[Extracted data entries]
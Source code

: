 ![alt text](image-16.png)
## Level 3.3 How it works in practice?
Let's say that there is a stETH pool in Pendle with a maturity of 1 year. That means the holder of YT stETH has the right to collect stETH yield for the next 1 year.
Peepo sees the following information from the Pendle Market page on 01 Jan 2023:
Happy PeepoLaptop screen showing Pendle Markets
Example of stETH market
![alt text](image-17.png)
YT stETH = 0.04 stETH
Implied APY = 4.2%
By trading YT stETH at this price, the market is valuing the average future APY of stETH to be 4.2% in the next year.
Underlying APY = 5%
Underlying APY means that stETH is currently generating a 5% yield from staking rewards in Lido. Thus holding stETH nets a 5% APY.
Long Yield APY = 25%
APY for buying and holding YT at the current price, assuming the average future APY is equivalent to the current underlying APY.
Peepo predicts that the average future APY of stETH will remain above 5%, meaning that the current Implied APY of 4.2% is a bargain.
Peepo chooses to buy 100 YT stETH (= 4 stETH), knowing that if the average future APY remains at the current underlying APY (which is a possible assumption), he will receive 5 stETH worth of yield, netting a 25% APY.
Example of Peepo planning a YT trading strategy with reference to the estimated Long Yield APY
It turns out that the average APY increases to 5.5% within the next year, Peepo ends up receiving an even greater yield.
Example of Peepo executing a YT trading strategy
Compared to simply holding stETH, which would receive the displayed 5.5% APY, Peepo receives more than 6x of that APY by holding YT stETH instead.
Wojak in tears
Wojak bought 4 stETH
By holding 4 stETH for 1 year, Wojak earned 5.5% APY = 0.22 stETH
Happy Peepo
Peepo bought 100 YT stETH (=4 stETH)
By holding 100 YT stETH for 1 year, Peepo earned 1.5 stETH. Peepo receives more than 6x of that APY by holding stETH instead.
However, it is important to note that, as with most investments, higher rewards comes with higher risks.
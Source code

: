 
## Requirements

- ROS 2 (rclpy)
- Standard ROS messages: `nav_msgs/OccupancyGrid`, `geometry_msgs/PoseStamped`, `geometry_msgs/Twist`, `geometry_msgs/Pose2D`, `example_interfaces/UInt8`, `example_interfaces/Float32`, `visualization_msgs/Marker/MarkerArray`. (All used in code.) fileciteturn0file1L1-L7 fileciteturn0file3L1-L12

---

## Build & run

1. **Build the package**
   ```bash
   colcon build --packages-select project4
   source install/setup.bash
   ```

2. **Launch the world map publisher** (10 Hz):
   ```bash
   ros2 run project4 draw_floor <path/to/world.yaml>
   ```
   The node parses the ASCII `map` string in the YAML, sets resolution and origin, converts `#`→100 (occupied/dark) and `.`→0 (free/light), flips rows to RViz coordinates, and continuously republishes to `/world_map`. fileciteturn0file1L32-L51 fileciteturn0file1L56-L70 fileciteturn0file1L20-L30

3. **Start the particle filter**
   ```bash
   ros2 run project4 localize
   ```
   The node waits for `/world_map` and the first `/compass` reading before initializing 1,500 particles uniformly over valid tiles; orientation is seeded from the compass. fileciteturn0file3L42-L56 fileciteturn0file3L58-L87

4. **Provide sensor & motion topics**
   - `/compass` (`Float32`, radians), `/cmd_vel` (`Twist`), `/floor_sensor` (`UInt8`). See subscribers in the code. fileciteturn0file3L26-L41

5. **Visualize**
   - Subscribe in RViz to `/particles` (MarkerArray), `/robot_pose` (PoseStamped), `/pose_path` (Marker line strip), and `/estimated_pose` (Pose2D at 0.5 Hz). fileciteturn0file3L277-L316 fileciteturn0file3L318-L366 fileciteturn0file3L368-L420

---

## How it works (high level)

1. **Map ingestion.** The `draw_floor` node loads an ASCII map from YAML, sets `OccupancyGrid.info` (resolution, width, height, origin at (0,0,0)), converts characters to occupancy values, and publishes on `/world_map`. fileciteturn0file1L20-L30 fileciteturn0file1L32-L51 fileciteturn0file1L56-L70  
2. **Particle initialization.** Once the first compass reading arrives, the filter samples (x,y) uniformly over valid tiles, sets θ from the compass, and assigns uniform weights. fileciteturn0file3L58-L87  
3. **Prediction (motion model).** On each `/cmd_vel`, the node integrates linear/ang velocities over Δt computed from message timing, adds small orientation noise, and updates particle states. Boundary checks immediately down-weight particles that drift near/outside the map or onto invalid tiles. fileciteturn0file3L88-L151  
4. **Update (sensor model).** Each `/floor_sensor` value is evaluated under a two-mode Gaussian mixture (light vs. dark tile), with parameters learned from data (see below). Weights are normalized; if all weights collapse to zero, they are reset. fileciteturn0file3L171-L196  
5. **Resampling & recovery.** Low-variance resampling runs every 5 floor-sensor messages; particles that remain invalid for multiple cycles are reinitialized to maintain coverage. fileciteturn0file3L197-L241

---

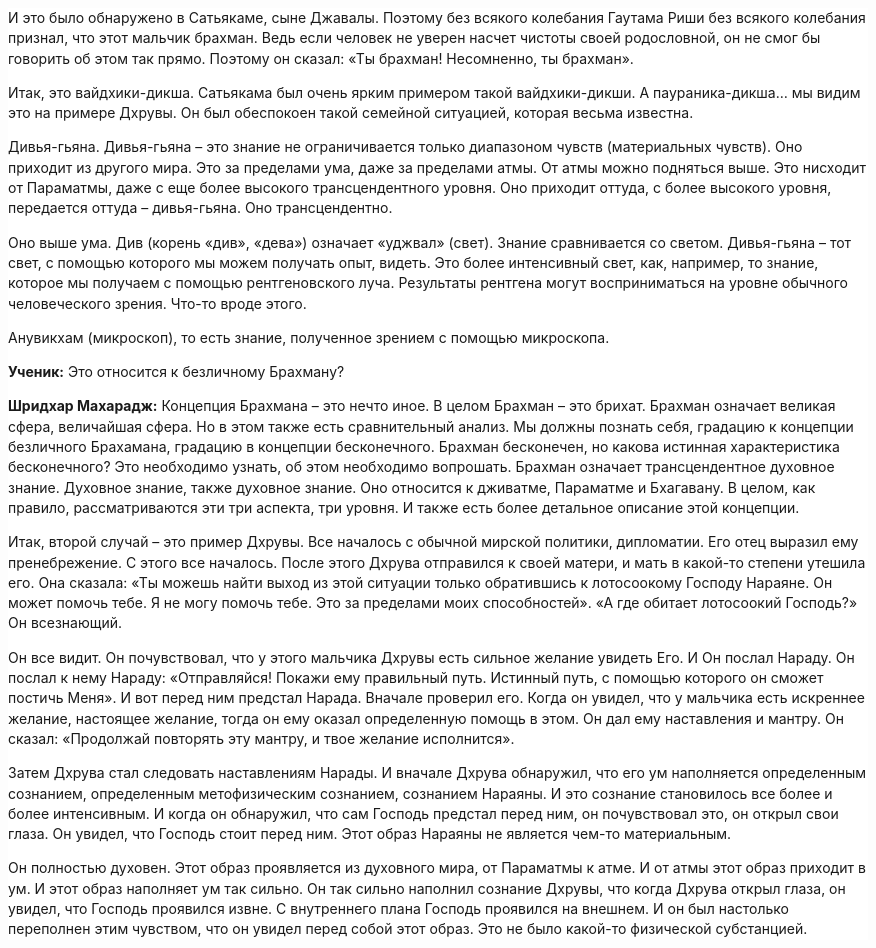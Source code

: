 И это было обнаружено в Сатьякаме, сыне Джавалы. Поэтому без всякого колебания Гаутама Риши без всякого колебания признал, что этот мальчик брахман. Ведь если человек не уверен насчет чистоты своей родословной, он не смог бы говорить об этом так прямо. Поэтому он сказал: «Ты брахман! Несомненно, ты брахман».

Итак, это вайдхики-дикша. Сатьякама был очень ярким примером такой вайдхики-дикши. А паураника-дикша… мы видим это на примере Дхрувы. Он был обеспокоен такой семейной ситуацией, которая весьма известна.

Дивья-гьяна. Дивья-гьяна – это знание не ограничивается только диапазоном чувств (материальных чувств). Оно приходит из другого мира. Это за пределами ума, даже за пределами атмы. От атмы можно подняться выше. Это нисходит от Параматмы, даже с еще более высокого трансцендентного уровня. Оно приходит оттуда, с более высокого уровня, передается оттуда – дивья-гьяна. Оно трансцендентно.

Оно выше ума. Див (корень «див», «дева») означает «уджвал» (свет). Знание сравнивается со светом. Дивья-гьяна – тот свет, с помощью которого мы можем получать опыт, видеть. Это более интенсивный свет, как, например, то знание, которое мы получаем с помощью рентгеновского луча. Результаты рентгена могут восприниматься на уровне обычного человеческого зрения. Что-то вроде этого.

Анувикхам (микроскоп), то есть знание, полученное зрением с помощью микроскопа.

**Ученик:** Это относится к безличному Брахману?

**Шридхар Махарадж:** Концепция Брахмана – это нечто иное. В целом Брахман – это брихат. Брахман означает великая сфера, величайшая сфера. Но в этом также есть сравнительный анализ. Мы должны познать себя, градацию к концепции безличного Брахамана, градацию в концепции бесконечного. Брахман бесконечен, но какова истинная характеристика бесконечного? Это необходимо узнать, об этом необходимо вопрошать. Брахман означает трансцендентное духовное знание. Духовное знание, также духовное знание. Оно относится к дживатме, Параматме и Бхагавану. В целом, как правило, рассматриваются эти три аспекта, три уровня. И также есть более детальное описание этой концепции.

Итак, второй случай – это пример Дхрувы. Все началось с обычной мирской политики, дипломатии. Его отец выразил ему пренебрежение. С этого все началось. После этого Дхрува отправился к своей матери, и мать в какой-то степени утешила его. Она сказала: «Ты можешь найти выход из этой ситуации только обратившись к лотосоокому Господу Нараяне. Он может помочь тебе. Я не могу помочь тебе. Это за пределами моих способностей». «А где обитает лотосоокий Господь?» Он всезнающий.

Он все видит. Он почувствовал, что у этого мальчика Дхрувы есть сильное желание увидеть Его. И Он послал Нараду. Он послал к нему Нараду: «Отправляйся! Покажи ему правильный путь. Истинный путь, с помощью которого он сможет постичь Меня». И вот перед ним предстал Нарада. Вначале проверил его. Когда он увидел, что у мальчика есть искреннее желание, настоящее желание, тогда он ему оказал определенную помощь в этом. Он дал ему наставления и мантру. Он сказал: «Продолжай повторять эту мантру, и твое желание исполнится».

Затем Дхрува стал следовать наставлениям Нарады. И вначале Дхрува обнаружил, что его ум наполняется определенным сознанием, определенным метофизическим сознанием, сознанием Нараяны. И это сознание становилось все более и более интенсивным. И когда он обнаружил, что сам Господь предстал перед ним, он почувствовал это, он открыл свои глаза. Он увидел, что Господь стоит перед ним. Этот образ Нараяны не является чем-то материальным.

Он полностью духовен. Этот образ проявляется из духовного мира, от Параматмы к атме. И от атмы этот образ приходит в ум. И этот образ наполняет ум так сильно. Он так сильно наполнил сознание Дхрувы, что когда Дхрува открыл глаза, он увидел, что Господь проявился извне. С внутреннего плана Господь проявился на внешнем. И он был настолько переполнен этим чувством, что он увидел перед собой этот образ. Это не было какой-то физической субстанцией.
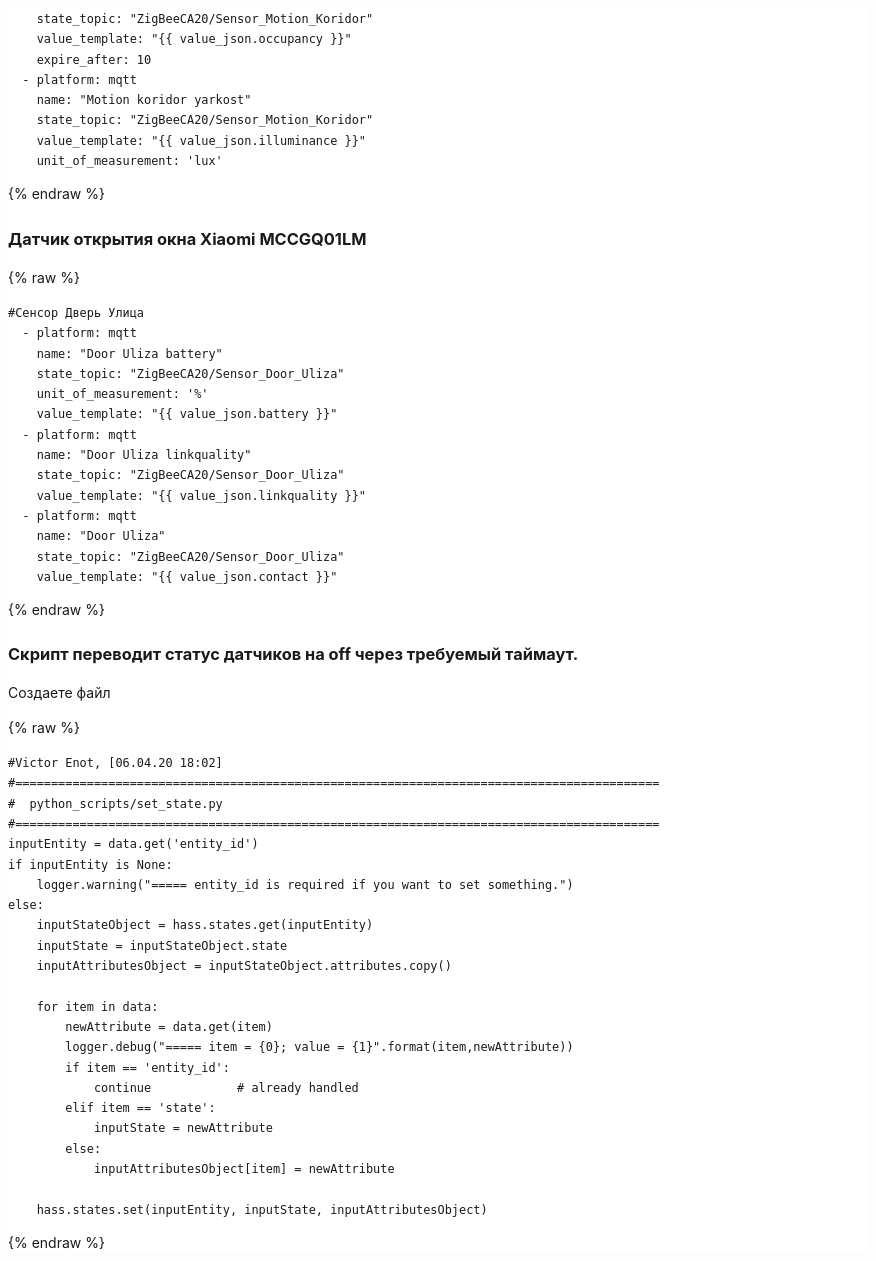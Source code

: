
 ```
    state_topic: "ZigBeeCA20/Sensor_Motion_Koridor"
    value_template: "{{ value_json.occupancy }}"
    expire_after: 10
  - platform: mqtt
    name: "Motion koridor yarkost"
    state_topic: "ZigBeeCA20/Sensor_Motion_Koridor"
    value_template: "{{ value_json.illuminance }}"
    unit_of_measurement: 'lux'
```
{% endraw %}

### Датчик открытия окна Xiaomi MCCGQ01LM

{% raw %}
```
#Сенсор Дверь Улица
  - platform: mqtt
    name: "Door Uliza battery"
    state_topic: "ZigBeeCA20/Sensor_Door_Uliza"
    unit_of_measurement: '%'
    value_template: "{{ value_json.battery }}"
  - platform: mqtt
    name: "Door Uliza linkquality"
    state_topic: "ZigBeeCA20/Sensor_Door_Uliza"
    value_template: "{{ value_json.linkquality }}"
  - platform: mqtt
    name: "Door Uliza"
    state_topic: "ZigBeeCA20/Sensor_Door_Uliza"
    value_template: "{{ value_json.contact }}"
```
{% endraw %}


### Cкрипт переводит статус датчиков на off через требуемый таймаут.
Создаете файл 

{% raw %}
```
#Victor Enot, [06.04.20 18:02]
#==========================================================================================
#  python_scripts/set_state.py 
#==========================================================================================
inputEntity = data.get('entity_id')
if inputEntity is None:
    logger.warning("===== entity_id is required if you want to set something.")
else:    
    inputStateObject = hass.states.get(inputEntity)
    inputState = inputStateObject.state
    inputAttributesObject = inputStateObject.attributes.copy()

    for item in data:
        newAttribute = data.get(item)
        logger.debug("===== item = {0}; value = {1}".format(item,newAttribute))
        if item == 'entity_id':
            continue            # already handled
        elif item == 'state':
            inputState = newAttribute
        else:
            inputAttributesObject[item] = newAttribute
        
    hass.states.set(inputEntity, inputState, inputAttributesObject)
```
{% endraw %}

## Assignment
As the answer, set down only the lines from the data above between the one holding "It turns out" and the one holding "Peepo bought 100 YT stETH (=4 stETH)", inclusive, exactly as they read.

## Result of this exercise
It turns out that the average APY increases to 5.5% within the next year, Peepo ends up receiving an even greater yield.
Example of Peepo executing a YT trading strategy
Compared to simply holding stETH, which would receive the displayed 5.5% APY, Peepo receives more than 6x of that APY by holding YT stETH instead.
Wojak in tears
Wojak bought 4 stETH
By holding 4 stETH for 1 year, Wojak earned 5.5% APY = 0.22 stETH
Happy Peepo
Peepo bought 100 YT stETH (=4 stETH)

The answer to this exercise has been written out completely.